I wouldn't hold your breath on any groundbreaking sensors or IQ. Just a hunch.





> If I had to pick a camera today to do wildlife with, my personal choice would be the 5D III. It would really be the 1D X, but there is too much cost involved there for the primary benefit of frame rate, so it's the 5D III. To me, low noise isn't the end all-be all of IQ. IQ is a conflation of multiple factors: Sharpness, detail, subject pose (i.e. getting the right frame out of a sequence), and noise. Sharpness when it comes to fast action requires an excellent AF system. Neither the 6D nor 7D hold a stick to the 5D III when it comes to locking and tracking focus. Detail requires pixel count. If you don't have big long lenses, the cheapest way to put pixels onto subject is with an APS-C sensor. Subject pose...this one relies on two things: AF system and frame rate. Personally, I think an ideal frame rate is between 10-12fps, leaning towards 10fps (balance between the right moment, and not having to deal with too many files). Subject pose relies on the AF system because the more options you have to compose in-frame, while tracking, without having to bother with recomposition, the better. Again, the 6D doesn't hold a stick. The 7D is better...but it still doesn't compare to the 5D III. The 5D III is king here. (I like using off-center points so much I even trained myself to move the AF point WHILE TRACKING BIF...and the off-center points in the 7D work well even after sunset.) Even more important is the number of cross-type points you can use in lower light. The 7D and 6D? One. The 5D III? The full 41, so long as you have an f/4 lens! And you still have 21 high precision cross type points at f/5.6! That's probably the 5D III's single most significant edge as a composition-friendly wildlife body over the 7D and 6D. Noise, no need to explain anything here, except to say background noise is a BREEZE to clean up, and some noise in sharp detail areas isn't a problem to start with.

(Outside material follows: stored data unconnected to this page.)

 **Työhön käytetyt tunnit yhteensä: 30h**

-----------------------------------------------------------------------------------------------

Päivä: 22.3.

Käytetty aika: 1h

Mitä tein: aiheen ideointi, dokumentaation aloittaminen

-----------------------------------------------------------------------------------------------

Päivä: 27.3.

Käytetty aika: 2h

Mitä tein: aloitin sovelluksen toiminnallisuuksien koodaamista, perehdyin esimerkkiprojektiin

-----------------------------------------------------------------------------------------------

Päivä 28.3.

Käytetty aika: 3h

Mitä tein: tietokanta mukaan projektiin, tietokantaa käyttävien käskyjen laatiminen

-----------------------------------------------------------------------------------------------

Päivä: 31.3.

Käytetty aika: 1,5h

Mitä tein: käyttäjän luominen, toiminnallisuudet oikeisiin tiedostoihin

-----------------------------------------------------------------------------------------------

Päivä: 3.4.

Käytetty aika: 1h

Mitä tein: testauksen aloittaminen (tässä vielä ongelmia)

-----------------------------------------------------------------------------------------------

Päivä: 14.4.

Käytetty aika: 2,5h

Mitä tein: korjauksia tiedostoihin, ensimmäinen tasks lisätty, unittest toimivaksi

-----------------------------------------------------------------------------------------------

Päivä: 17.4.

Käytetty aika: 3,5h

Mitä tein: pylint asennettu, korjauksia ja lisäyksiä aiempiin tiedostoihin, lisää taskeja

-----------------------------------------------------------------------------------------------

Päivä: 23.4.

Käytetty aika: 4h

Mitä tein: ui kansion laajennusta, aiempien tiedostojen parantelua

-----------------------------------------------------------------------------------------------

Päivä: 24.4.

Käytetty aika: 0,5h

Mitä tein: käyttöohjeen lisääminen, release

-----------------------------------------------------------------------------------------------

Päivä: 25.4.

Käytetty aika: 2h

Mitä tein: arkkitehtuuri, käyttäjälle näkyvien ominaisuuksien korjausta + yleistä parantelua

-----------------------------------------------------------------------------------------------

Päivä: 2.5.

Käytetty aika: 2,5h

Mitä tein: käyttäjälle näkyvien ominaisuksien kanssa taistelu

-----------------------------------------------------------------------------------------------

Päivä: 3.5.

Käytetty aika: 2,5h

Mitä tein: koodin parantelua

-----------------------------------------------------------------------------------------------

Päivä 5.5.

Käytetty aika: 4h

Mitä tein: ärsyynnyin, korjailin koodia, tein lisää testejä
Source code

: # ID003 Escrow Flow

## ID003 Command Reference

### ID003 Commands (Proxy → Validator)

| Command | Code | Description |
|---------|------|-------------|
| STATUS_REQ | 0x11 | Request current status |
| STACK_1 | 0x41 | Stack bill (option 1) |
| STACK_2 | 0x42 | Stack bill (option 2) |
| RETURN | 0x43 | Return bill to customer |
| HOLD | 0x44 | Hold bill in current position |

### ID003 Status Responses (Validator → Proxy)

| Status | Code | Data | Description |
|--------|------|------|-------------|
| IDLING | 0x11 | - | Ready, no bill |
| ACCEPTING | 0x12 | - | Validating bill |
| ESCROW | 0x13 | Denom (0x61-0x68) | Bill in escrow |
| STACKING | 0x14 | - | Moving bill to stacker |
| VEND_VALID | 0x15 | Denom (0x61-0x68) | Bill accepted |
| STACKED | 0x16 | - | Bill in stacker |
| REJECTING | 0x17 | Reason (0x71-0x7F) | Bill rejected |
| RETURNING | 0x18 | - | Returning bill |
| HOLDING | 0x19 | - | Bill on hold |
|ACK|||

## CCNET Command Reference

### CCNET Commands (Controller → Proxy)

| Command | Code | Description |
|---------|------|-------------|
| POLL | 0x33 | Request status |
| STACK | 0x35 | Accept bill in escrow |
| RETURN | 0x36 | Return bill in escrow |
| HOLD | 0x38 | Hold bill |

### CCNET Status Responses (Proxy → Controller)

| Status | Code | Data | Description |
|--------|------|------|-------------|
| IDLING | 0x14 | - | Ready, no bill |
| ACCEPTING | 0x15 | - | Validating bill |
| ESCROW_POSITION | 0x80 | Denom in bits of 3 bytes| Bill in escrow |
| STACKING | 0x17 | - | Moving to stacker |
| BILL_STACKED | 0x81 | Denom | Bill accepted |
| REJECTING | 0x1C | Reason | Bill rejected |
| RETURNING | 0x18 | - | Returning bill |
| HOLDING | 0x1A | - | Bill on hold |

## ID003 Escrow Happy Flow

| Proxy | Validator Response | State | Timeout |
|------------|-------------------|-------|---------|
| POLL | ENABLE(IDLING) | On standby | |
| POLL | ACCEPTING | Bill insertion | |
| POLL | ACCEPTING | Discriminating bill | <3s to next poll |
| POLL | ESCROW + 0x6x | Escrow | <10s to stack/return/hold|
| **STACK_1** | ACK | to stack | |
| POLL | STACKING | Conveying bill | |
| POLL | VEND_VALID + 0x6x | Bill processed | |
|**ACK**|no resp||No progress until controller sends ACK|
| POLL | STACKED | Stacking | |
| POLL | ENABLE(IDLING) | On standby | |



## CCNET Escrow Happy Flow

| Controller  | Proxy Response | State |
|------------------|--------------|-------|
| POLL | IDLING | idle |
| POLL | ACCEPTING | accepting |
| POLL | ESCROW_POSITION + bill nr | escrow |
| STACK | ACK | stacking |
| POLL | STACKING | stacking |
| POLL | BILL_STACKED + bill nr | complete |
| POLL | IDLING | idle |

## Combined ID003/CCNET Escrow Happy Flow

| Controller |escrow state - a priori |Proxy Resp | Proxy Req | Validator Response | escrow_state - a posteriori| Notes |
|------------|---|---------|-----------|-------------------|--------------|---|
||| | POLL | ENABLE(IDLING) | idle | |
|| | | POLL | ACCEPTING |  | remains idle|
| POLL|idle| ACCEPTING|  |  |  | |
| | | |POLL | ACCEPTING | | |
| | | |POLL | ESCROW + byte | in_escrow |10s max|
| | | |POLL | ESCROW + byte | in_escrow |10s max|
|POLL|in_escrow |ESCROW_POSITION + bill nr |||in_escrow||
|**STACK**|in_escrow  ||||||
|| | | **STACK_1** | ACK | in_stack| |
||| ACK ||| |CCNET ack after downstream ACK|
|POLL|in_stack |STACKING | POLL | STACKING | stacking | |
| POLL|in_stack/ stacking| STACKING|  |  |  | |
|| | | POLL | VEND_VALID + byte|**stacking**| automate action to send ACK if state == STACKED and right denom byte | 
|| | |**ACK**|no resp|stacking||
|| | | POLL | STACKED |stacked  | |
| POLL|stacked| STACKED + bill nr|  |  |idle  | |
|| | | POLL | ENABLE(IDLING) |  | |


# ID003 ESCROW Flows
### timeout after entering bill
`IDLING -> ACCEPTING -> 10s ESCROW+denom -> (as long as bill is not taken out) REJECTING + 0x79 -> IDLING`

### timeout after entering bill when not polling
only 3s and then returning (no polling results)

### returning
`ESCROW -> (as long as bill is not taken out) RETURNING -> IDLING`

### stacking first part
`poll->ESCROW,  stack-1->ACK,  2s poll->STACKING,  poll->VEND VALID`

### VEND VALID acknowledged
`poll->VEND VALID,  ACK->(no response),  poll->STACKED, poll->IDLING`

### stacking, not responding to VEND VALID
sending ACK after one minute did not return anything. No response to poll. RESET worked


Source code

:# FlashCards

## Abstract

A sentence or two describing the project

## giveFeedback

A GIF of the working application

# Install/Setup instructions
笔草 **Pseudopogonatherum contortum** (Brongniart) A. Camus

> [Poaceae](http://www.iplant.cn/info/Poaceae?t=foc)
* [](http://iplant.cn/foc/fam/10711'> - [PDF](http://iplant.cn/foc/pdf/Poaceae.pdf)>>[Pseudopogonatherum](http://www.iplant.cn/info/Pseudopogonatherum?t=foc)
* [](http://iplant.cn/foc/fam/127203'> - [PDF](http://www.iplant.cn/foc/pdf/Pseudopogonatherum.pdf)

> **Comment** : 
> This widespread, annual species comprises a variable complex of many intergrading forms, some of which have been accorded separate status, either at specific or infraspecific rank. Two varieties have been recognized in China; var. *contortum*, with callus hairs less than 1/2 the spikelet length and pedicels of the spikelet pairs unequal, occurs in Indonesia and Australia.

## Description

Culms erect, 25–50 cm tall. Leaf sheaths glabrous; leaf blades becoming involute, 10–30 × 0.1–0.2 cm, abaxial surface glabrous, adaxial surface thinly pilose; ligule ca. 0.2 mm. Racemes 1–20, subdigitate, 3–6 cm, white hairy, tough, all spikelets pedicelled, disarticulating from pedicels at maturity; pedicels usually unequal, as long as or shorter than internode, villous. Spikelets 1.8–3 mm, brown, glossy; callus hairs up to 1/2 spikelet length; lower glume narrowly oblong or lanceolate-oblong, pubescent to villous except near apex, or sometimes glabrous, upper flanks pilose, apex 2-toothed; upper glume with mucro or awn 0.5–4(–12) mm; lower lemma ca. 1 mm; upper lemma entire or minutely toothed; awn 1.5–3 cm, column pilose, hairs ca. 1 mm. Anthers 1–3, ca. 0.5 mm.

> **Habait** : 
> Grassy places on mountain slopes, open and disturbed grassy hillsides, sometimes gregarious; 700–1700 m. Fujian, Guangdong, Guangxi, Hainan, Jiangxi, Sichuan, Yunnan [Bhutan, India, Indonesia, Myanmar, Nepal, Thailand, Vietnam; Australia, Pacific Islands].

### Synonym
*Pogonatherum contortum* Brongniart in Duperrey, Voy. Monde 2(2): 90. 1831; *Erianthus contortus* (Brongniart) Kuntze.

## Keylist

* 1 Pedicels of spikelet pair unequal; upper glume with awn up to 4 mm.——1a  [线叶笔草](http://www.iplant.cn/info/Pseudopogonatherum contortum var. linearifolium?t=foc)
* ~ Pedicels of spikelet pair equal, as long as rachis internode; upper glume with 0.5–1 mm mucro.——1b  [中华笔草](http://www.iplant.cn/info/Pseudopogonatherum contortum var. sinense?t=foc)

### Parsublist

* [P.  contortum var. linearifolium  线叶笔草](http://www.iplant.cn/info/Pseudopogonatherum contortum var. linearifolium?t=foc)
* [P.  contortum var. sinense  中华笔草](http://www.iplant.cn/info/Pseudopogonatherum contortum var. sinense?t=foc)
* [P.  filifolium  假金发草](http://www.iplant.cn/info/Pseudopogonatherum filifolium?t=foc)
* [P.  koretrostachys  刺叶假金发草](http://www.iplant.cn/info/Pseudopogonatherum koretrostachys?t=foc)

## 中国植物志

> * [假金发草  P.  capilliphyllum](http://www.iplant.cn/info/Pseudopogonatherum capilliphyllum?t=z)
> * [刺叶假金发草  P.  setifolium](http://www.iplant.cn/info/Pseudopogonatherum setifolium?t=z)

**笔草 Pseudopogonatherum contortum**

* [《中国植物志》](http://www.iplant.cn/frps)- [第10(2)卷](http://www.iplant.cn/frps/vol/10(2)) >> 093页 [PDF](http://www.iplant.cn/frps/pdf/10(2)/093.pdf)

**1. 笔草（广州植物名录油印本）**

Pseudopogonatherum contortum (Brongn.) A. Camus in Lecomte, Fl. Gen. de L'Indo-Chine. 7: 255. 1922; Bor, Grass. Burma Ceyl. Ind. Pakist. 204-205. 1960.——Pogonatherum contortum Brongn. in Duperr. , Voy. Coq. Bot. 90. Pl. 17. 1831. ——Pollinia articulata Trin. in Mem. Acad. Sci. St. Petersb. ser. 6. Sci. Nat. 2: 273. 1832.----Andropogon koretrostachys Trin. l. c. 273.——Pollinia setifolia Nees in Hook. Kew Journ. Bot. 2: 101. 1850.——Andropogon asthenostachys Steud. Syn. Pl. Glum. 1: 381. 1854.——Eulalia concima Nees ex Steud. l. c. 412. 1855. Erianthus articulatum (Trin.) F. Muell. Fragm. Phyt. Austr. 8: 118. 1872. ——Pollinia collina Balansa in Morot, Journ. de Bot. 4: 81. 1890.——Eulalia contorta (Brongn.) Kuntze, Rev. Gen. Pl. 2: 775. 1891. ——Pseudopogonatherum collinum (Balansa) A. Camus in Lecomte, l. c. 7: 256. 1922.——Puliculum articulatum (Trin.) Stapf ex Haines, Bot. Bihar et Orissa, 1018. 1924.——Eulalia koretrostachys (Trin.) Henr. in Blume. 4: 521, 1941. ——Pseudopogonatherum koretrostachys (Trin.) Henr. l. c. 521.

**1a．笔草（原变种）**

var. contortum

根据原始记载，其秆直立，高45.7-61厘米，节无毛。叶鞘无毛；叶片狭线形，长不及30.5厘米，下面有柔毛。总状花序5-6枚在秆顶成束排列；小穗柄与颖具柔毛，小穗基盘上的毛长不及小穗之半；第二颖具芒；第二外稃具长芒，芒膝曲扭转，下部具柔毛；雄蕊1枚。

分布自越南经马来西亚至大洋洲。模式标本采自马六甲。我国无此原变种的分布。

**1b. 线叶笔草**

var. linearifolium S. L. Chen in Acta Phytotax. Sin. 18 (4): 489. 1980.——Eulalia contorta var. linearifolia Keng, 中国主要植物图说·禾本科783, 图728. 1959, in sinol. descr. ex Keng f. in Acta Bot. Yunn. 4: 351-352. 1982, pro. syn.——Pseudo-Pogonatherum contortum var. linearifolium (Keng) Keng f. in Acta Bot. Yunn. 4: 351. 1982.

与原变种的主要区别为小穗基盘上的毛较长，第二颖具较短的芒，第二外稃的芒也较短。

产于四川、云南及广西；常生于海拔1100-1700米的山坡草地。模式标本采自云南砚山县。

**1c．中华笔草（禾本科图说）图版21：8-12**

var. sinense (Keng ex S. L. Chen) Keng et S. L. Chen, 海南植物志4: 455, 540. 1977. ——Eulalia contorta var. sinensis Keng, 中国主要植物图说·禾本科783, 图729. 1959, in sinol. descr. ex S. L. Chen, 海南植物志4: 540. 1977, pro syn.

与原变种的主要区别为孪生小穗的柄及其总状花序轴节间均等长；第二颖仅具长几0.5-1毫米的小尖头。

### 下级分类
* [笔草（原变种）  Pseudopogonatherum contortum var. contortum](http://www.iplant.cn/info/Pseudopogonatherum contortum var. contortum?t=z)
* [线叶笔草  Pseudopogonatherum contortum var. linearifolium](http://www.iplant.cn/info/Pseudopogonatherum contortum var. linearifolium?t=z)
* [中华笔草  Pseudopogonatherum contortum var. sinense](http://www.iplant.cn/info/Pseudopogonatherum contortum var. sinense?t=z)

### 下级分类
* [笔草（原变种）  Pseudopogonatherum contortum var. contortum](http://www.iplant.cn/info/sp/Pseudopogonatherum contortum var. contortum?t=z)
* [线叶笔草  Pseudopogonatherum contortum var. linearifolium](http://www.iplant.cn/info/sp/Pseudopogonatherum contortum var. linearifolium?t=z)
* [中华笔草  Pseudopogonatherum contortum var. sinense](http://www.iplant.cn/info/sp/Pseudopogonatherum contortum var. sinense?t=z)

One of the reasons I picked the 6D was for its superior long exposure noise over the 5D III, but yeah, the 5DII just has a better focus system, period....except for the 6D's -3 EV center point, which is basically just insane. I've gotten shots with that in complete darkness. 




> In all of that above...sensor only really came into play once...noise. But noise is the easiest thing to clean up in post with good tools or a little bit of technique, so it isn't the most important thing. AF system and frame rate come out on top as the most important factors for serious high action photography...bighorn clacking horns, deer in the rut, birds in flight...I'll take AF and frame rate over noise any day.




I was there, Jrista, with both cameras, shooting the bighorns as they bashed horns. The 6D was just better in noise, color, sharpness and overall keepers. The 7D had trouble in early morning and evening when the bighorn were most active. It just couldn't lock focus in that light the way the 6D could. Even with less pixels on the rams, they looked better.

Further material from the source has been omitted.